Im 12. und 13. Jahrhundert entstanden viele neue Städte; um Marburgs Bedeutung zu erhalten und auszubauen, brauchte die junge Stadt viele Ansiedler. So ließen die Stadtherren besondere Rechte zu, um das Wohnen in Marburg "attraktiv" zu machen. Z. B. zeigt das Stadtrecht - rechtliche Gleichheit ohne Ansehen der Person - fortschrittliche Elemente im Gegensatz zum Landrecht, das auf persönlichen und ständischen Grundlagen urteilt.

Die erste erhaltene Stadtrechtsurkunde Marburgs ist die von Bischof Ludwig von Münster. Er verfasste sie 1311. Ludwig erhielt Burg und Stadt von Landgraf Otto I., seinem Bruder, der ihn mit beidem versorgen wollte.

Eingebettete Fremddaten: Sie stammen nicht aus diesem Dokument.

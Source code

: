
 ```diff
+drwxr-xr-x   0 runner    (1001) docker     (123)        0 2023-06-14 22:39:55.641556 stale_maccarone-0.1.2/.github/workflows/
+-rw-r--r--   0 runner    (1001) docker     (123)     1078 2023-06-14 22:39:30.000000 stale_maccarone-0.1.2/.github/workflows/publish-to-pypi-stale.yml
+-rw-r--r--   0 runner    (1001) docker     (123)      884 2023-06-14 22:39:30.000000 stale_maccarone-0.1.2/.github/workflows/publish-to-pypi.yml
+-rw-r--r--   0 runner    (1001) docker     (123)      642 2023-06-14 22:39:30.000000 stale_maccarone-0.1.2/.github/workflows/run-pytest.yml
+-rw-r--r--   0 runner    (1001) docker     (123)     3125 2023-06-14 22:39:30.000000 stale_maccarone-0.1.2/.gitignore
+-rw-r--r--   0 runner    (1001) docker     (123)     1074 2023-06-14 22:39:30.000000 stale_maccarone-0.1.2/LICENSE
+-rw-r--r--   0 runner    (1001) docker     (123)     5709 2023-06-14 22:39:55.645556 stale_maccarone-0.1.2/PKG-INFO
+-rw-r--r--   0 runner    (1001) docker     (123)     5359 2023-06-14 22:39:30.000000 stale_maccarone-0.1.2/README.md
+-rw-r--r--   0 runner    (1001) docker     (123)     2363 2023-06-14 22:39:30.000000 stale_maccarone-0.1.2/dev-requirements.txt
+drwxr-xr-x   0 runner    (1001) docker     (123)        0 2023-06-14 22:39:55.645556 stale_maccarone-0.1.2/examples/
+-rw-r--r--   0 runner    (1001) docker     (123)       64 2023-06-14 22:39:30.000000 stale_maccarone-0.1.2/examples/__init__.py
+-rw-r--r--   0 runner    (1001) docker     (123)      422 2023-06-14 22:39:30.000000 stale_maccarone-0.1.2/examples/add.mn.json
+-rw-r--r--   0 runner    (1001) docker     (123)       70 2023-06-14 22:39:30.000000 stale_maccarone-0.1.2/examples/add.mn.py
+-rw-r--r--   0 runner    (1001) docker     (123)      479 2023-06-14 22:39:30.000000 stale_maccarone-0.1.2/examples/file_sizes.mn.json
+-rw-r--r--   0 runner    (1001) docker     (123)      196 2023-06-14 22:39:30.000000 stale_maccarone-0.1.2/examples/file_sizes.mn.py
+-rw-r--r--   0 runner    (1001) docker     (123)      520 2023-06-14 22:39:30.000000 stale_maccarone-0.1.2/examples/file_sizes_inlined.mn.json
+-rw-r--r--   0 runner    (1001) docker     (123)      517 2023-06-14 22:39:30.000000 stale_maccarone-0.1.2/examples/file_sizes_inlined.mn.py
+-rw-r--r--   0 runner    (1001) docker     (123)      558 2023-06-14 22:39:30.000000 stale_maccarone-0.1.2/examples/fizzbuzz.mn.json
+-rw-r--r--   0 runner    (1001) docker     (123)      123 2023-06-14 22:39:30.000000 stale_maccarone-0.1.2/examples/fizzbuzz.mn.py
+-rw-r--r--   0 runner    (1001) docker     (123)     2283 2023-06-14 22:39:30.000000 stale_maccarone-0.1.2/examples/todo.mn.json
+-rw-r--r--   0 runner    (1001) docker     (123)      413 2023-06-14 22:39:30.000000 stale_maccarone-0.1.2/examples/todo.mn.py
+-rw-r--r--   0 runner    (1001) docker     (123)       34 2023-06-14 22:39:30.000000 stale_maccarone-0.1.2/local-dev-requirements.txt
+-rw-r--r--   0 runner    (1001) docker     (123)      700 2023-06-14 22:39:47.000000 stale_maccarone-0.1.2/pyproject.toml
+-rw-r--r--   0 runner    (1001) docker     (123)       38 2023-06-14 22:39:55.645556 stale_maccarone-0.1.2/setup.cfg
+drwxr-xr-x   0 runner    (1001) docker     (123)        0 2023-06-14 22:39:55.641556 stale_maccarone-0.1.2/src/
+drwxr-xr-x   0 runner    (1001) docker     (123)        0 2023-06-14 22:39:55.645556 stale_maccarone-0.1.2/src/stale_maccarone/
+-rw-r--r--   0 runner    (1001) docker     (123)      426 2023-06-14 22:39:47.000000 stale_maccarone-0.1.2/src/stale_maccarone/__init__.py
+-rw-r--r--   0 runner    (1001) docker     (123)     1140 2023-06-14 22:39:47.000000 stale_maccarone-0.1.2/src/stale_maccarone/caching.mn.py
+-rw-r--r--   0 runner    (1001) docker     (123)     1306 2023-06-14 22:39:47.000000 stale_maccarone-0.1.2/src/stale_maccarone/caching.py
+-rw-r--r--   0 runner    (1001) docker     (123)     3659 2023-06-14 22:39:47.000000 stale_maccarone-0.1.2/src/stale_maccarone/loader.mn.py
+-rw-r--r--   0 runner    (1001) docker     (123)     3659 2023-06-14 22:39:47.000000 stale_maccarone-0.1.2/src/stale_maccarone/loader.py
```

In der Urkunde hält er u.a. fest, welche Pflichten „unsere lieben und getreuen Bürger von Marburg“ sowie die Bewohner Weidenhausens, des Pilgrimsteins und der Neustadt haben. Außerdem spricht er von „Schöffen“ und „Ratsmänner[n]“: Die Schöffen wurden vom Landgrafen aus den wohlhabendsten Familien der Stadt ausgewählt, z. B. aus den Familien der reichen Wollweber und Kaufleute; sie erhielten ihr Amt auf Lebenszeit. Insgesamt gab es 12 Schöffen. Sie wurden stets nur aus eigenen Reihen ersetzt (sog. Kooptation), sodass Bürger, die dieser Schicht nicht angehörten, keine Chance auf Mitgestaltung der Stadt hatten. Ihr direkter Vorgesetzter war der Schultheiß, der vom Stadtherren, also dem Landgrafen, ausgewählt wurde. In seinem Auftrag hatte er für die „Wahrung der stadtherrlichen Interessen“ Sorge zu tragen. Gleichzeitig saß er auch dem Stadtgericht vor, das aus den 12 Schöffen bestand. Die Schultheißen entstammten in der Regel dem Ritterstand oder der Burgmannschaft.

Der Rat bestand aus sechs Männern der Gemeinde, vier stammten aus Weidenhausen, zwei aus der Neustadt. Sie wurden von den Schöffen gewählt, was bedeutete, dass sich die Schöffen solche Männer aussuchten, die in ihrem Sinne agieren würden. Der Rat sollte einen Ausgleich zwischen den einzelnen Gruppierungen in der Stadt schaffen. Das Amt des Ratsmanns hatte man i.d.R. nur für 1 Jahr. Das sicherte, dass unliebsame Ratsmänner so schnell wieder entlassen werden konnten. Ihre Aufgaben: Rat und Schöffen bestimmten gemeinsam Regeln zur „inneren Ordnung der Stadt“.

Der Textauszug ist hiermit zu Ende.